Task objective >> Retype every line from the top of the entries down to the one with "McCombs](https://github.com/kam7713) - Developer", both included, and skip the pictures.

+++ Listed records

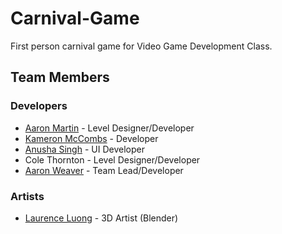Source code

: # Carnival-Game
First person carnival game for Video Game Development Class.

## Team Members

### Developers 
* [Aaron Martin](https://github.com/Amart36) - Level Designer/Developer
* [Kameron McCombs](https://github.com/kam7713) - Developer
* [Anusha Singh](https://github.com/sanusha) - UI Developer
* Cole Thornton - Level Designer/Developer
* [Aaron Weaver](https://github.com/Aaron-Weaver) - Team Lead/Developer

### Artists
* [Laurence Luong](https://github.com/Newbage) - 3D Artist (Blender)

++++++

Exercise output >>
Source code

: # Carnival-Game
First person carnival game for Video Game Development Class.

## Team Members

### Developers 
* [Aaron Martin](https://github.com/Amart36) - Level Designer/Developer
* [Kameron McCombs](https://github.com/kam7713) - Developer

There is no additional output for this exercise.